It is to these things that all men are born, and it is to these that all the host of them are heirs throughout their generations. It is in these ways that men needs must walk and it is in these two divisions, according as a man inherits something of each, that all human acts are divided throughout all the ages of eternity. For God has appointed these two things to obtain in equal measure until the final age.

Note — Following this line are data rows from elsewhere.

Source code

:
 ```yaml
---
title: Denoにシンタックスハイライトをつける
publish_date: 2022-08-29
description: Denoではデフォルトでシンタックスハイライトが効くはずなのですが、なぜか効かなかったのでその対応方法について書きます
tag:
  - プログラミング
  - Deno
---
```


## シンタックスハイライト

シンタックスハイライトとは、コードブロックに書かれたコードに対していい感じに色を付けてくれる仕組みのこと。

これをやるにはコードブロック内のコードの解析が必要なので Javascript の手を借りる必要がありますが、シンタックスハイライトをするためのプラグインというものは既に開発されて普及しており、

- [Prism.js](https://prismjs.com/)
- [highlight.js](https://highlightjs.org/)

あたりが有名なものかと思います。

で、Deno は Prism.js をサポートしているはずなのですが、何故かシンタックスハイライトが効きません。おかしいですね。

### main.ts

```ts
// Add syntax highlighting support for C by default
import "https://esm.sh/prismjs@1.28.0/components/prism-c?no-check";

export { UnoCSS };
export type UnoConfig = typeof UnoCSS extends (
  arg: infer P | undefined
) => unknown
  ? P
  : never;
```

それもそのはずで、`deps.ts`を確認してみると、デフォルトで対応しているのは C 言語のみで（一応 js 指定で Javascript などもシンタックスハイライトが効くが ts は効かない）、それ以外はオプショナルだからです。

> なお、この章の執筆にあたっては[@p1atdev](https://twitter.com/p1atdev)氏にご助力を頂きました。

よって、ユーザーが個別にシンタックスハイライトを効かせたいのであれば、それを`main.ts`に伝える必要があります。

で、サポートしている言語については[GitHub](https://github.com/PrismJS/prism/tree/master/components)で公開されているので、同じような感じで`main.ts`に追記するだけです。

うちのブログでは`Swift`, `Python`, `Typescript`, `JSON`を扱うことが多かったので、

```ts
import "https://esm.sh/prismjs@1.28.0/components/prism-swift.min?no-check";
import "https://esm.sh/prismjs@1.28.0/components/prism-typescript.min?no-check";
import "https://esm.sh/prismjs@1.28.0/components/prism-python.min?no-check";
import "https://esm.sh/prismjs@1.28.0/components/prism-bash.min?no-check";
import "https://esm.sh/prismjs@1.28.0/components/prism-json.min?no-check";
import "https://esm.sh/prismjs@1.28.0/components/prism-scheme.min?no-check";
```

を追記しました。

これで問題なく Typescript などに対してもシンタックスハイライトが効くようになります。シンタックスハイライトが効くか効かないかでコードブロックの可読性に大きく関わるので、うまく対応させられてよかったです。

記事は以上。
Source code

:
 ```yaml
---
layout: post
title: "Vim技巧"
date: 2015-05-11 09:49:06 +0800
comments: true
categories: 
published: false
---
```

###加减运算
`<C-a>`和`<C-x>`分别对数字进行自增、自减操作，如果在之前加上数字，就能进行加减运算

Between the two categories He has set an eternal enmity. Deeds of perversity are an abomination to Truth, while all the ways of Truth are an abomination to perversity; and there is a constant jealous rivalry between their two regimes, for they do not march in accord. Howbeit, God in His inscrutable wisdom has appointed a term for existence of perversity, and when the time of Inquisition comes, He will destroy it for ever. Then truth will emerge triumphant for the world, albeit now until the time of the final judgment it go sullying itself in the ways of wickedness owing to the domination of perversity. Then, too, God will purge all the acts of man in the crucible of His Truth, and refine for Himself all the fabric of man, destroying every spirit of perversity from within his flesh and cleansing him by the holy spirit from all the effects of wickedness. Like waters of purification He will sprinkle upon the spirit of truth, to cleanse him of all the abominations of falsehood and of all pollution through the spirit of filth; to the end that, being made upright, men may have understanding of transcendental knowledge and of the lore of the sons of heaven, and that, being made blameless in their ways, they may be endowed with inner vision. For them has God chosen to be the partners of His eternal covenant, and theirs shall be all mortal glory. Perversity shall be no more, and all works of deceit shall be put to shame.

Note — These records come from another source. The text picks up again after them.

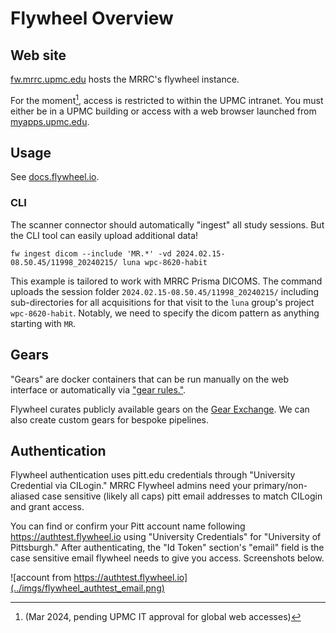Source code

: # Flywheel Overview

## Web site
[fw.mrrc.upmc.edu](https://fw.mrrc.upmc.edu/) hosts the MRRC's flywheel instance.

For the moment[^pending], access is restricted to within the UPMC intranet.
You must either be in a UPMC building or access with a web browser launched from [myapps.upmc.edu](https://myapps.upmc.edu).

[^pending]: (Mar 2024, pending UPMC IT approval for global web accesses)

## Usage

See [docs.flywheel.io](https://docs.flywheel.io).


### CLI

The scanner connector should automatically "ingest" all study sessions. But the CLI tool can easily upload additional data!

```
fw ingest dicom --include 'MR.*' -vd 2024.02.15-08.50.45/11998_20240215/ luna wpc-8620-habit
```

This example is tailored to work with MRRC Prisma DICOMS. The command uploads the session folder `2024.02.15-08.50.45/11998_20240215/` including sub-directories for all acquisitions for that visit to the `luna` group's project `wpc-8620-habit`. Notably, we need to specify the dicom pattern as anything starting with `MR`.

## Gears
"Gears" are docker containers that can be run manually on the web interface or automatically via ["gear rules."](https://docs.flywheel.io/User_Guides/user_project_gear_rules/).

Flywheel curates publicly available gears on the [Gear Exchange](https://docs.flywheel.io/hc/en-us/articles/4410774982419-The-Gear-Exchange). 
We can also create custom gears for bespoke pipelines.

## Authentication

Flywheel authentication uses pitt.edu credentials through "University Credential via CILogin."
MRRC Flywheel admins need your primary/non-aliased case sensitive (likely all caps) pitt email addresses to match CILogin and grant access.

You can find or confirm your Pitt account name following https://authtest.flywheel.io using "University Credentials" for "University of Pittsburgh."
After authenticating, the "Id Token" section's "email" field is the case sensitive email flywheel needs to give you access. Screenshots below.

![account from https://authtest.flywheel.io](../imgs/flywheel_authtest_email.png)

<!-- also my profile in pitt -->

Thus far, the spirits of truth and perversity have been struggling in the heart of man. Men have walked both in wisdom and folly. If a man casts his portion with the truth, he does righteously and hates perversity; if he casts it with perversity, he does wickedly and abominates truth. For God has appointed them in equal measure until the final age, until 'He makes all things new'. He foreknows the effect of their works in every epoch of the world, and He has made men heirs to them that they might know good and evil. But [when the time] of Inquisition [comes], He will determine the fate of every living being in accordance with which of the [two spirits he has chosen to follow].

Of social relations.

This is the rule for all members of the community - that is, for such as have declared their readiness to turn away from all evil and to adhere to all that God in His good pleasure has commanded.

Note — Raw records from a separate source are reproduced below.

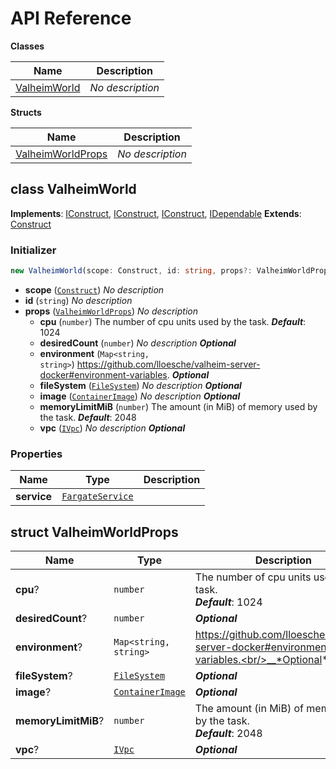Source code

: # API Reference

**Classes**

Name|Description
----|-----------
[ValheimWorld](#cdk-valheim-valheimworld)|*No description*


**Structs**

Name|Description
----|-----------
[ValheimWorldProps](#cdk-valheim-valheimworldprops)|*No description*



## class ValheimWorld  <a id="cdk-valheim-valheimworld"></a>



__Implements__: [IConstruct](#constructs-iconstruct), [IConstruct](#aws-cdk-core-iconstruct), [IConstruct](#constructs-iconstruct), [IDependable](#aws-cdk-core-idependable)
__Extends__: [Construct](#aws-cdk-core-construct)

### Initializer




```ts
new ValheimWorld(scope: Construct, id: string, props?: ValheimWorldProps)
```

* **scope** (<code>[Construct](#aws-cdk-core-construct)</code>)  *No description*
* **id** (<code>string</code>)  *No description*
* **props** (<code>[ValheimWorldProps](#cdk-valheim-valheimworldprops)</code>)  *No description*
  * **cpu** (<code>number</code>)  The number of cpu units used by the task. __*Default*__: 1024
  * **desiredCount** (<code>number</code>)  *No description* __*Optional*__
  * **environment** (<code>Map<string, string></code>)  https://github.com/lloesche/valheim-server-docker#environment-variables. __*Optional*__
  * **fileSystem** (<code>[FileSystem](#aws-cdk-aws-efs-filesystem)</code>)  *No description* __*Optional*__
  * **image** (<code>[ContainerImage](#aws-cdk-aws-ecs-containerimage)</code>)  *No description* __*Optional*__
  * **memoryLimitMiB** (<code>number</code>)  The amount (in MiB) of memory used by the task. __*Default*__: 2048
  * **vpc** (<code>[IVpc](#aws-cdk-aws-ec2-ivpc)</code>)  *No description* __*Optional*__



### Properties


Name | Type | Description 
-----|------|-------------
**service** | <code>[FargateService](#aws-cdk-aws-ecs-fargateservice)</code> | <span></span>



## struct ValheimWorldProps  <a id="cdk-valheim-valheimworldprops"></a>






Name | Type | Description 
-----|------|-------------
**cpu**? | <code>number</code> | The number of cpu units used by the task.<br/>__*Default*__: 1024
**desiredCount**? | <code>number</code> | __*Optional*__
**environment**? | <code>Map<string, string></code> | https://github.com/lloesche/valheim-server-docker#environment-variables.<br/>__*Optional*__
**fileSystem**? | <code>[FileSystem](#aws-cdk-aws-efs-filesystem)</code> | __*Optional*__
**image**? | <code>[ContainerImage](#aws-cdk-aws-ecs-containerimage)</code> | __*Optional*__
**memoryLimitMiB**? | <code>number</code> | The amount (in MiB) of memory used by the task.<br/>__*Default*__: 2048
**vpc**? | <code>[IVpc](#aws-cdk-aws-ec2-ivpc)</code> | __*Optional*__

They are to keep apart from the company of the froward.

They are to belong to the community in both doctrinal and an economic sense.

They are to abide by the decisions of the sons of Zadok, the same being priests that still keep the Covenant, and of the majority of the community that stand firm in it. It is by the vote of such that all matters doctrinal, economic and judicial are to be determined.

They are concertedly and in all their pursuits to practice truth, humility, righteousness, justice, chastity and decency, with no one walking in the stubbornness of his own heart or going astray after his heart or his eyes or his fallible human mind.

Furthermore, they are concertedly to remove the impurity of their human mold, and likewise all stiffneckedness.

They are to establish in Israel a solid basis of truth.

They are to unite in a bond indissoluble for ever.

They are to extend forgiveness to all among the priesthood that have freely enlisted in the cause of holiness, and to all among the laity that have done so in the cause of truth, and likewise to all that have associated themselves with them.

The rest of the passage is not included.